John Kiriakou has been called a whistleblower by defenders for revealing details of the CIA’s use of torture on terror suspects, but federal prosecutors accused him in court papers of being a leaker who was motivated by fame and money and said his revelations were part of a “concerted campaign to raise his media profile.”
Kiriakou, who was originally charged with five separate counts and faced more than 30 years in federal prison, agreed to plead guilty to one count of intentionally disclosing information identifying a covert agent in October. His deal required Judge Leonie Brinkema to sentence him to two and a half years, though she said at his sentencing in Alexandria, Virginia that she wished she could have imposed a greater sentence.
Neil McBride, U.S. Attorney for the Eastern District of Virginia, said in a statement that Kiriakou had “betrayed the trust bestowed upon him by the United States and he betrayed his colleagues whose secrecy is their only safety … John Kiriakou put the life of a covert officer at risk; he put the officer’s family in danger; and he exposed our nation’s vital secrets.”
Kiriakou, 48, was a CIA intelligence officer between 1990 and 2004, serving at headquarters and in various classified overseas assignments. In March 2002, Kiriakou participated in the CIA’s capture of al Qaeda operative Abu Zubaydah in Pakistan.
In a December 2007 ABC News report, Kiriakou said Zubaydah had broken after one session of waterboarding and begun answering questions from interrogators.

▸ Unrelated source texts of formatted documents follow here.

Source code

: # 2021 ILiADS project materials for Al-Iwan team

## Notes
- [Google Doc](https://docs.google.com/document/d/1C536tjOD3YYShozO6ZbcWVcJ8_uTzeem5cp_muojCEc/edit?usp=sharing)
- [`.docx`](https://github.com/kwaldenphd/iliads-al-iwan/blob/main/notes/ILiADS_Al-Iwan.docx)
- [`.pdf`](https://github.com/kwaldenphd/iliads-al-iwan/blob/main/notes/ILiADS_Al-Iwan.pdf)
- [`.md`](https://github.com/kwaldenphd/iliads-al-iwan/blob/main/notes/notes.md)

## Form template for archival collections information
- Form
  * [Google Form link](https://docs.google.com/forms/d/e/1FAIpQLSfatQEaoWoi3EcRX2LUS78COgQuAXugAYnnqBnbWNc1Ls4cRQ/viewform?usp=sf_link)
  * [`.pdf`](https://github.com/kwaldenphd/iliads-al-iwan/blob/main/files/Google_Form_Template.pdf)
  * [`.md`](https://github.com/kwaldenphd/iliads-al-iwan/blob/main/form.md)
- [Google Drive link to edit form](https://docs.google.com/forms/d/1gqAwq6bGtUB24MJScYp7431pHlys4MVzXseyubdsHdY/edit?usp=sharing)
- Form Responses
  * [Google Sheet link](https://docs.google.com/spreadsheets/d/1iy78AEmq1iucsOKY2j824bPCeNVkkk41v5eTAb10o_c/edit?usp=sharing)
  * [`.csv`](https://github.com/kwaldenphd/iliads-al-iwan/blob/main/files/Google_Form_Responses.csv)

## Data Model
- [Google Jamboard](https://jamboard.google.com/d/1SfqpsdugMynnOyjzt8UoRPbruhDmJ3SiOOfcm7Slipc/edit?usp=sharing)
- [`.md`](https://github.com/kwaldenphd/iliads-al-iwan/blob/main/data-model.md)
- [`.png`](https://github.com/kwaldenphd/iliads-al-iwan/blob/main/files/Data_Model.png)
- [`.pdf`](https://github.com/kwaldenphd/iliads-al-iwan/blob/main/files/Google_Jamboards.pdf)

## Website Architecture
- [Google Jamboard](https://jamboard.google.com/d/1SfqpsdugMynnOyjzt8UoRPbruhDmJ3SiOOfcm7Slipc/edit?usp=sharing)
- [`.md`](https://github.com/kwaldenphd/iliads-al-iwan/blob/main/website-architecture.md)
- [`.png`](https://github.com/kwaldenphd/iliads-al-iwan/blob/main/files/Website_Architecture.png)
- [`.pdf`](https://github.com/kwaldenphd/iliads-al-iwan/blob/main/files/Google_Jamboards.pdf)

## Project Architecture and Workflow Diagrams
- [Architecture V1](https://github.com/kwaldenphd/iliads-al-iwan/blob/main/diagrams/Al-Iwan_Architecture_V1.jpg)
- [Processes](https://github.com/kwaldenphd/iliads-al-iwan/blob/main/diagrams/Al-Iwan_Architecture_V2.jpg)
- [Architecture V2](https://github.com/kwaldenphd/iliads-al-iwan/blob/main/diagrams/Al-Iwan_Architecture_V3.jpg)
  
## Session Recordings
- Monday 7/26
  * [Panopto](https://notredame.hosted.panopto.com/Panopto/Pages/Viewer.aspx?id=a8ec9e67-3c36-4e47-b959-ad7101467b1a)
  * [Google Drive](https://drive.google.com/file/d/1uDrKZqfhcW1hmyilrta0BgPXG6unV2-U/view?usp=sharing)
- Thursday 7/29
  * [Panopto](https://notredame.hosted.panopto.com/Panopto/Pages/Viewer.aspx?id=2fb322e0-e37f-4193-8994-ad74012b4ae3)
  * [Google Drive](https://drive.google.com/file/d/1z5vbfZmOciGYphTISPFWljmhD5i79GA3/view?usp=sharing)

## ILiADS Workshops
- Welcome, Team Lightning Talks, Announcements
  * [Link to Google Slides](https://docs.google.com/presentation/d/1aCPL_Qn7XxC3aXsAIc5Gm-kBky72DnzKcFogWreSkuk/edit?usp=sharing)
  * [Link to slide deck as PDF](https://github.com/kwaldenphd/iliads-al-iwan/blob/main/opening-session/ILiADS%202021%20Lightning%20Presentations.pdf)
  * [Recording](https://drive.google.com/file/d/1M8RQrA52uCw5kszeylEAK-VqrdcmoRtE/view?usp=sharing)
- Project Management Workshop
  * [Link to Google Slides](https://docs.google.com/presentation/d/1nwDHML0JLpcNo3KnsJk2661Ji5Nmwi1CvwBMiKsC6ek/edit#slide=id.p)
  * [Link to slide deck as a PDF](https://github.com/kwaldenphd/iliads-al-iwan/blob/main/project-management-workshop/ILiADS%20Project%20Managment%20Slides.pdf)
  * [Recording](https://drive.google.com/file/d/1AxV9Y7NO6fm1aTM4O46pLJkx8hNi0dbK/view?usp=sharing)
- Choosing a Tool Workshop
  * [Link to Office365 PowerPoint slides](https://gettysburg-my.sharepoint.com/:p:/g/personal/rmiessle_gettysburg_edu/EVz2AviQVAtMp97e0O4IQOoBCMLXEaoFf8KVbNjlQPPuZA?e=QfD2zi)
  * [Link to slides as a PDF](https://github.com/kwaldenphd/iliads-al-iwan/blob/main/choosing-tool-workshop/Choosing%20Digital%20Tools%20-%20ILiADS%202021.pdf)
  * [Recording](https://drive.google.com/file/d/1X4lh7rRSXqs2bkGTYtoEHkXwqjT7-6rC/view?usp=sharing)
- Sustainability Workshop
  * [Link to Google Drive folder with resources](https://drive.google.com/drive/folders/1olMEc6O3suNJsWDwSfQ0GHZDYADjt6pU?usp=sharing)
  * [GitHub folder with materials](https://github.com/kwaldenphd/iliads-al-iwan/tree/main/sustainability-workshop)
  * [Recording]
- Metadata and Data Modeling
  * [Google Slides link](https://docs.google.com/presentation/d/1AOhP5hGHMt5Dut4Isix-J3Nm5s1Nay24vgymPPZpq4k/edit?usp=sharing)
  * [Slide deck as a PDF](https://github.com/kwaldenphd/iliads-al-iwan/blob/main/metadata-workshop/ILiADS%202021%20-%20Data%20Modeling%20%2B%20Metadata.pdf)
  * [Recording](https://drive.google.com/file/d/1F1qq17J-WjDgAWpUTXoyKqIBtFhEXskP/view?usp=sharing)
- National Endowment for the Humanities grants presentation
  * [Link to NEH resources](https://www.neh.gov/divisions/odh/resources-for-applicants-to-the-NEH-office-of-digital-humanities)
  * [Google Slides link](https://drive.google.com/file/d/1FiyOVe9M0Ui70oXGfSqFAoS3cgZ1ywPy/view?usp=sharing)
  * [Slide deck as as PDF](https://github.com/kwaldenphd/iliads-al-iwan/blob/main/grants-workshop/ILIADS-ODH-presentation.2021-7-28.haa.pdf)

“From that day on, he answered every question,” Kiriakou said. “The threat information he provided disrupted a number of attacks, maybe dozens of attacks.”
U.S. government documents released in April 2009 indicate that Kiriakou’s account that Abu Zubaydah broke after only one waterboarding session was incorrect. The CIA actually used the waterboard “at least 83 times during August 2002 in the interrogation of Zubaydah,” according to the previously classified memos.

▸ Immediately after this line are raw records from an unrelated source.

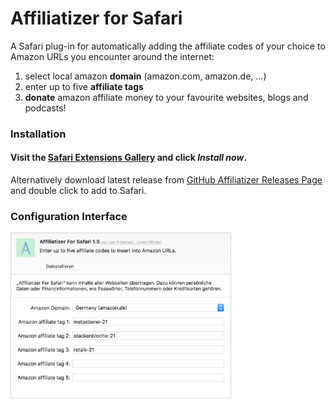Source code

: # Affiliatizer for Safari
A Safari plug-in for automatically adding the affiliate codes of your choice to Amazon URLs you encounter around the internet:

1. select local amazon **domain** (amazon.com, amazon.de, ...)
2. enter up to five **affiliate tags**
3. **donate** amazon affiliate money to your favourite websites, blogs and podcasts!

### Installation 

#### Visit the [Safari Extensions Gallery](https://safari-extensions.apple.com/details/?id=de.jonashoechst.affiliatizer-S2M4R3QVMR>) and click *Install now*.


Alternatively download latest release from [GitHub Affiliatizer Releases Page](https://github.com/jonashoechst/Affiliatizer.safariextension/releases/latest) and double click to add to Safari.

### Configuration Interface

<img src="ressources/screenshot-config.png" width="70%">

The federal investigation into Kiriakou was prompted when a January 2009 defense filing from lawyers representing detainees at Guantanamo Bay was found to include information that did not come from official government sources. In spring 2009, investigators also discovered photographs of CIA and U.S. government contractors in the possession of Guantanamo Bay detainees.
Attorney General Eric Holder appointed U.S. Attorney Patrick Fitzgerald in 2010 as a special prosecutor to oversee the investigation in order to avoid a conflict of interest, since officials at the Justice Department in Washington were working on the cases against the Guantanamo detainees.
Kiriakou was indicted in 2012. The indictment included the charge that Kiriakou disclosed the name of a covert CIA operative, and classified information about that operative and another employee, to a reporter.
The indictment also alleged that Kiriakou confirmed the identity of a CIA employee to a New York Times journalist, who published the name of the officer in a June 2008 article that revealed the officer’s role in the Abu Zubaydah interrogation. Kiriakou also allegedly told the journalist that Abu Zubaydah was interrogated using a “magic box,” information that appeared in the same New York Times article.
Kiriakou pled guilty to disclosing the name of an operative. Four other charges, including making false statements and three counts of violating the Espionage Act, were dropped.
More than 2,000 people have signed an online petition that calls Kiriakou a “hero” and whistleblower and asks President Obama to commute his sentence.